■ WHAT IS REQUIRED ■
Word for word, restate each entry that appears below.
-- RECORD SET follows --
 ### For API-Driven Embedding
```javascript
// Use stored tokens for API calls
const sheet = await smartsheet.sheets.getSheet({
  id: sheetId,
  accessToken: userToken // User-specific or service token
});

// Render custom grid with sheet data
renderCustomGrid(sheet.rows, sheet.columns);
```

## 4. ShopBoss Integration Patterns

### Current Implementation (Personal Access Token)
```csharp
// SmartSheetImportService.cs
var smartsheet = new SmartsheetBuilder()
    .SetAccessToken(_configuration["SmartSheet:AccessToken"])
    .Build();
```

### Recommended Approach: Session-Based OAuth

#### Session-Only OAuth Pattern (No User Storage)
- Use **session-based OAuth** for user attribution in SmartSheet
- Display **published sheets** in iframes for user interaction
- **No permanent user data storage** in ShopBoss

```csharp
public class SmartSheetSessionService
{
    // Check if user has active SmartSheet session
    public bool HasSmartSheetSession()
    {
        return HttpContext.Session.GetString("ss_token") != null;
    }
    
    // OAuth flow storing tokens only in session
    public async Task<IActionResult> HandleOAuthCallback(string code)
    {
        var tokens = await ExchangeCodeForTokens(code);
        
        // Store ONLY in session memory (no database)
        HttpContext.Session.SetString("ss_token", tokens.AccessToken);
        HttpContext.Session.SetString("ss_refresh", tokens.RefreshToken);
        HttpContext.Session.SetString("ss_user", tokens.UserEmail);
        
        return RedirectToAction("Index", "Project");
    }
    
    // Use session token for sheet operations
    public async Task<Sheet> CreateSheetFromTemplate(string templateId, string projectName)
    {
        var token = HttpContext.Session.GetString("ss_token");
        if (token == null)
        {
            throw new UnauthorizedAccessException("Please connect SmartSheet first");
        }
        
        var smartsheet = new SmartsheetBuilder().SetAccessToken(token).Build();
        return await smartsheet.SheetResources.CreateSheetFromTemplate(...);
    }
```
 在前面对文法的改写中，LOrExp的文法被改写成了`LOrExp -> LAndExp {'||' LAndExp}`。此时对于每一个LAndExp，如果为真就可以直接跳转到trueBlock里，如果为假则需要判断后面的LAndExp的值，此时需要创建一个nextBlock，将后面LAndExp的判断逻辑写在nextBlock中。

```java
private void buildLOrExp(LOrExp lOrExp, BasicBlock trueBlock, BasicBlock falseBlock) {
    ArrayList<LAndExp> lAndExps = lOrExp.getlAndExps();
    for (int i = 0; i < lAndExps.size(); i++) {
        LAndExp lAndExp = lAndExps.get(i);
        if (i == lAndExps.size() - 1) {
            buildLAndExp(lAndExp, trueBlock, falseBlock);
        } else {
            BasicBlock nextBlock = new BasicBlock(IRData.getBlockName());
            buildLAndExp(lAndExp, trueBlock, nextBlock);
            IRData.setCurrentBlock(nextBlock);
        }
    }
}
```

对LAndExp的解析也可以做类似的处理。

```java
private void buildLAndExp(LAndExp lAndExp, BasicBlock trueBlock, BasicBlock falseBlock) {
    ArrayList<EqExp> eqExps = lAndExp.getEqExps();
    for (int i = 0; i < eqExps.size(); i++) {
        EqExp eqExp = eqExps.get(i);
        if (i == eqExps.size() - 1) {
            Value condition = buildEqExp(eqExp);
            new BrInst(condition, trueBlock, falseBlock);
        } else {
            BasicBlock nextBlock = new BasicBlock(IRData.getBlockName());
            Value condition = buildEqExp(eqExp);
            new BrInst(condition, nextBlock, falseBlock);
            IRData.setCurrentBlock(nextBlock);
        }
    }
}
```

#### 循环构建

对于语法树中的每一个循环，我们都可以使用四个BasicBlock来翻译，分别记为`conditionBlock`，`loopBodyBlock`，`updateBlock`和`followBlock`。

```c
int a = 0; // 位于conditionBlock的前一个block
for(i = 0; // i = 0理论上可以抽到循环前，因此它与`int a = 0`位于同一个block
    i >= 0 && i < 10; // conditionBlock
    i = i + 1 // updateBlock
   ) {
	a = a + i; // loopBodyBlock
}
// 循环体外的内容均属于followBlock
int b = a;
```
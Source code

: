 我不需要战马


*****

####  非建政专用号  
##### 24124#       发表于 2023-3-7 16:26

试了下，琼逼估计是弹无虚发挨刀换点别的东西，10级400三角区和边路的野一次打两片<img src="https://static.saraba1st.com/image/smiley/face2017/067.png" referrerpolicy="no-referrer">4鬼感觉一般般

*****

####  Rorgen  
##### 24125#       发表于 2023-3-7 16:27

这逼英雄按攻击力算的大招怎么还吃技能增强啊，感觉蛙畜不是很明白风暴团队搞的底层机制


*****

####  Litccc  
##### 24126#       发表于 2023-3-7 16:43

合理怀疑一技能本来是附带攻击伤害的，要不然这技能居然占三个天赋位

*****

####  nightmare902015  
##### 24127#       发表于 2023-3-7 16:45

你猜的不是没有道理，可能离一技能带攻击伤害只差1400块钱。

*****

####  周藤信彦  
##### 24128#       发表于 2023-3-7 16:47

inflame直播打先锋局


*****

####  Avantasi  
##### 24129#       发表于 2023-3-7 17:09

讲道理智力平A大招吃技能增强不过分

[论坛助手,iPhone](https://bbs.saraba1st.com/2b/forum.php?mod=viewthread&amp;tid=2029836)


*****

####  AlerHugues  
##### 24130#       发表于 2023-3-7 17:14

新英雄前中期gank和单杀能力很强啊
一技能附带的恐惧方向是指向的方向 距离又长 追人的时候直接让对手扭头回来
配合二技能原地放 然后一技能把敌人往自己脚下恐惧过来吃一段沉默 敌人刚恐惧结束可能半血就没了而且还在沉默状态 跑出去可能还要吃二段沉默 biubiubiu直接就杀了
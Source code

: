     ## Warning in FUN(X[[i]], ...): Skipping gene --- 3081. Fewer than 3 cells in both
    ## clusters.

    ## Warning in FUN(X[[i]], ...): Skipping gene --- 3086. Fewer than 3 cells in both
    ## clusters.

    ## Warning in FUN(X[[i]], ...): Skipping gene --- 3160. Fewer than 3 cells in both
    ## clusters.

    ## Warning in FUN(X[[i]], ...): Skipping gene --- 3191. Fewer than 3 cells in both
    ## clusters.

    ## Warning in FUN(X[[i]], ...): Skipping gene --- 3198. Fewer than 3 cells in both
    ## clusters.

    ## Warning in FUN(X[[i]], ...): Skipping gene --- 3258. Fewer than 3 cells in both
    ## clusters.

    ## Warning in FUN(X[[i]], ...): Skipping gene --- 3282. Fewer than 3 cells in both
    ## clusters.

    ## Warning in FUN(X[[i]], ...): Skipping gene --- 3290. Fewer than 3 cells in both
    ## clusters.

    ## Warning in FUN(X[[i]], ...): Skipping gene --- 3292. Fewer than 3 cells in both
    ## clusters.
-- RECORD SET concluded --
■ PROBLEM SOLUTION ■
 ### For API-Driven Embedding
```javascript
// Use stored tokens for API calls
const sheet = await smartsheet.sheets.getSheet({
  id: sheetId,
  accessToken: userToken // User-specific or service token
});

// Render custom grid with sheet data
renderCustomGrid(sheet.rows, sheet.columns);
```

## 4. ShopBoss Integration Patterns

### Current Implementation (Personal Access Token)
```csharp
// SmartSheetImportService.cs
var smartsheet = new SmartsheetBuilder()
    .SetAccessToken(_configuration["SmartSheet:AccessToken"])
    .Build();
```

### Recommended Approach: Session-Based OAuth

#### Session-Only OAuth Pattern (No User Storage)
- Use **session-based OAuth** for user attribution in SmartSheet
- Display **published sheets** in iframes for user interaction
- **No permanent user data storage** in ShopBoss

```csharp
public class SmartSheetSessionService
{
    // Check if user has active SmartSheet session
    public bool HasSmartSheetSession()
    {
        return HttpContext.Session.GetString("ss_token") != null;
    }
    
    // OAuth flow storing tokens only in session
    public async Task<IActionResult> HandleOAuthCallback(string code)
    {
        var tokens = await ExchangeCodeForTokens(code);
        
        // Store ONLY in session memory (no database)
        HttpContext.Session.SetString("ss_token", tokens.AccessToken);
        HttpContext.Session.SetString("ss_refresh", tokens.RefreshToken);
        HttpContext.Session.SetString("ss_user", tokens.UserEmail);
        
        return RedirectToAction("Index", "Project");
    }
    
    // Use session token for sheet operations
    public async Task<Sheet> CreateSheetFromTemplate(string templateId, string projectName)
    {
        var token = HttpContext.Session.GetString("ss_token");
        if (token == null)
        {
            throw new UnauthorizedAccessException("Please connect SmartSheet first");
        }
        
        var smartsheet = new SmartsheetBuilder().SetAccessToken(token).Build();
        return await smartsheet.SheetResources.CreateSheetFromTemplate(...);
    }
```
 在前面对文法的改写中，LOrExp的文法被改写成了`LOrExp -> LAndExp {'||' LAndExp}`。此时对于每一个LAndExp，如果为真就可以直接跳转到trueBlock里，如果为假则需要判断后面的LAndExp的值，此时需要创建一个nextBlock，将后面LAndExp的判断逻辑写在nextBlock中。

```java
private void buildLOrExp(LOrExp lOrExp, BasicBlock trueBlock, BasicBlock falseBlock) {
    ArrayList<LAndExp> lAndExps = lOrExp.getlAndExps();
    for (int i = 0; i < lAndExps.size(); i++) {
        LAndExp lAndExp = lAndExps.get(i);
        if (i == lAndExps.size() - 1) {
            buildLAndExp(lAndExp, trueBlock, falseBlock);
        } else {
            BasicBlock nextBlock = new BasicBlock(IRData.getBlockName());
            buildLAndExp(lAndExp, trueBlock, nextBlock);
            IRData.setCurrentBlock(nextBlock);
        }
    }
}
```

对LAndExp的解析也可以做类似的处理。

```java
private void buildLAndExp(LAndExp lAndExp, BasicBlock trueBlock, BasicBlock falseBlock) {
    ArrayList<EqExp> eqExps = lAndExp.getEqExps();
    for (int i = 0; i < eqExps.size(); i++) {
        EqExp eqExp = eqExps.get(i);
        if (i == eqExps.size() - 1) {
            Value condition = buildEqExp(eqExp);
            new BrInst(condition, trueBlock, falseBlock);
        } else {
            BasicBlock nextBlock = new BasicBlock(IRData.getBlockName());
            Value condition = buildEqExp(eqExp);
            new BrInst(condition, nextBlock, falseBlock);
            IRData.setCurrentBlock(nextBlock);
        }
    }
}
```

#### 循环构建

对于语法树中的每一个循环，我们都可以使用四个BasicBlock来翻译，分别记为`conditionBlock`，`loopBodyBlock`，`updateBlock`和`followBlock`。

```c
int a = 0; // 位于conditionBlock的前一个block
for(i = 0; // i = 0理论上可以抽到循环前，因此它与`int a = 0`位于同一个block
    i >= 0 && i < 10; // conditionBlock
    i = i + 1 // updateBlock
   ) {
	a = a + i; // loopBodyBlock
}
// 循环体外的内容均属于followBlock
int b = a;
```
Source code

: 我不需要战马


*****

####  非建政专用号  
##### 24124#       发表于 2023-3-7 16:26

试了下，琼逼估计是弹无虚发挨刀换点别的东西，10级400三角区和边路的野一次打两片<img src="https://static.saraba1st.com/image/smiley/face2017/067.png" referrerpolicy="no-referrer">4鬼感觉一般般

*****

####  Rorgen  
##### 24125#       发表于 2023-3-7 16:27

这逼英雄按攻击力算的大招怎么还吃技能增强啊，感觉蛙畜不是很明白风暴团队搞的底层机制


*****

####  Litccc  
##### 24126#       发表于 2023-3-7 16:43

合理怀疑一技能本来是附带攻击伤害的，要不然这技能居然占三个天赋位

*****

####  nightmare902015  
##### 24127#       发表于 2023-3-7 16:45

你猜的不是没有道理，可能离一技能带攻击伤害只差1400块钱。

*****

####  周藤信彦  
##### 24128#       发表于 2023-3-7 16:47

inflame直播打先锋局


*****

####  Avantasi  
##### 24129#       发表于 2023-3-7 17:09

讲道理智力平A大招吃技能增强不过分

[论坛助手,iPhone](https://bbs.saraba1st.com/2b/forum.php?mod=viewthread&amp;tid=2029836)


*****

####  AlerHugues  
##### 24130#       发表于 2023-3-7 17:14

新英雄前中期gank和单杀能力很强啊
一技能附带的恐惧方向是指向的方向 距离又长 追人的时候直接让对手扭头回来
配合二技能原地放 然后一技能把敌人往自己脚下恐惧过来吃一段沉默 敌人刚恐惧结束可能半血就没了而且还在沉默状态 跑出去可能还要吃二段沉默 biubiubiu直接就杀了
Source code

:     ## Warning in FUN(X[[i]], ...): Skipping gene --- 3081. Fewer than 3 cells in both
    ## clusters.

    ## Warning in FUN(X[[i]], ...): Skipping gene --- 3086. Fewer than 3 cells in both
    ## clusters.

    ## Warning in FUN(X[[i]], ...): Skipping gene --- 3160. Fewer than 3 cells in both
    ## clusters.

    ## Warning in FUN(X[[i]], ...): Skipping gene --- 3191. Fewer than 3 cells in both
    ## clusters.

    ## Warning in FUN(X[[i]], ...): Skipping gene --- 3198. Fewer than 3 cells in both
    ## clusters.

    ## Warning in FUN(X[[i]], ...): Skipping gene --- 3258. Fewer than 3 cells in both
    ## clusters.

    ## Warning in FUN(X[[i]], ...): Skipping gene --- 3282. Fewer than 3 cells in both
    ## clusters.

    ## Warning in FUN(X[[i]], ...): Skipping gene --- 3290. Fewer than 3 cells in both
    ## clusters.

    ## Warning in FUN(X[[i]], ...): Skipping gene --- 3292. Fewer than 3 cells in both
    ## clusters.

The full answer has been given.